Further, the upper end of the push rod 23 is connected to an elevating means 7 fixed to the frame 4 so that the push rod 23 can be moved up and down relative to the holding member 22 and the gas-filled head 10 by the elevating means 7. It has become. The lifting means 7 only needs to be able to move the push rod 23 up and down in FIG. 1. For example, a hydraulic cylinder can be used as well as the lifting means 6. It is also possible to employ a feed screw mechanism comprising a screw shaft that is driven by and a nut that is screwed onto the screw shaft, and between the gas-filled head 10 and the holding member 22, and between the holding member 22 and the push rod 23. Between the two, annular seal rings 15 and 16 are interposed, respectively, so that the gas is not leaked from the upper side in FIG. Has been.

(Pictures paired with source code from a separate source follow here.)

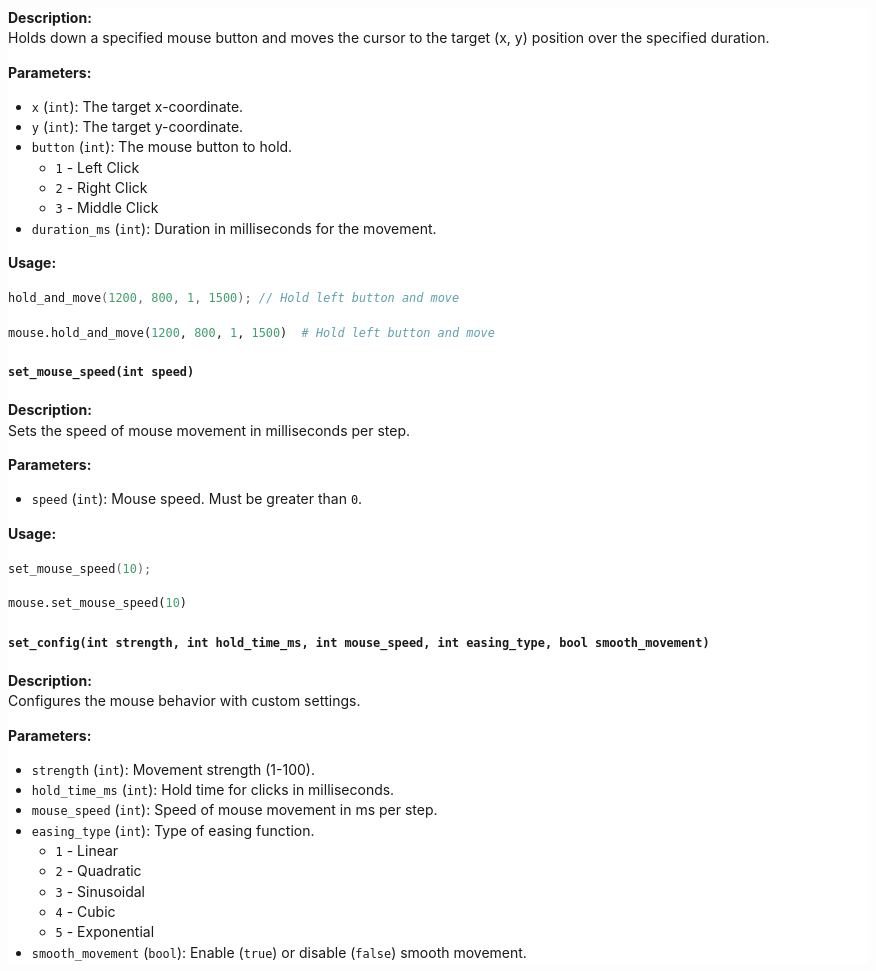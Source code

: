**Description:**  
Holds down a specified mouse button and moves the cursor to the target (x, y) position over the specified duration.

**Parameters:**

- `x` (`int`): The target x-coordinate.
- `y` (`int`): The target y-coordinate.
- `button` (`int`): The mouse button to hold.
  - `1` - Left Click
  - `2` - Right Click
  - `3` - Middle Click
- `duration_ms` (`int`): Duration in milliseconds for the movement.

**Usage:**

```c
hold_and_move(1200, 800, 1, 1500); // Hold left button and move
```

```python
mouse.hold_and_move(1200, 800, 1, 1500)  # Hold left button and move
```

#### `set_mouse_speed(int speed)`

**Description:**  
Sets the speed of mouse movement in milliseconds per step.

**Parameters:**

- `speed` (`int`): Mouse speed. Must be greater than `0`.

**Usage:**

```c
set_mouse_speed(10);
```

```python
mouse.set_mouse_speed(10)
```

#### `set_config(int strength, int hold_time_ms, int mouse_speed, int easing_type, bool smooth_movement)`

**Description:**  
Configures the mouse behavior with custom settings.

**Parameters:**

- `strength` (`int`): Movement strength (1-100).
- `hold_time_ms` (`int`): Hold time for clicks in milliseconds.
- `mouse_speed` (`int`): Speed of mouse movement in ms per step.
- `easing_type` (`int`): Type of easing function.
  - `1` - Linear
  - `2` - Quadratic
  - `3` - Sinusoidal
  - `4` - Cubic
  - `5` - Exponential
- `smooth_movement` (`bool`): Enable (`true`) or disable (`false`) smooth movement.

 On the other hand, as shown in FIG. 4, the hydraulic shock absorber D attached to the chuck 3 of the gas sealing apparatus 1 configured as described above is slidable within the cylinder 30, the outer cylinder 31 covering the cylinder, and the cylinder 30. 4, a piston rod 33 movably inserted into the cylinder 30 and connected at one end to the piston 32, an upper end in FIG. 4 that is the opening end of the cylinder 30, and an opening end of the outer cylinder 31. An annular insert metal 35 having a rod guide 34 mounted on the inner periphery of the middle upper end and slidably holding the piston rod 33, and seals S1 and S2 for sealing the outer cylinder 31 and the cylinder 30 above the rod guide 34. And a base valve member 36 fitted to the lower end of the cylinder 30 and a lower cap 37 for sealing the lower end of the outer cylinder 31 to form a so-called multi-cylinder shock absorber. The upper chamber R1 and the lower chamber R2 configured by the piston 32 in the cylinder 30 are filled with hydraulic oil, and the hydraulic oil is also placed in the reservoir chamber R formed between the cylinder 30 and the outer cylinder 31. Fixed amount filling.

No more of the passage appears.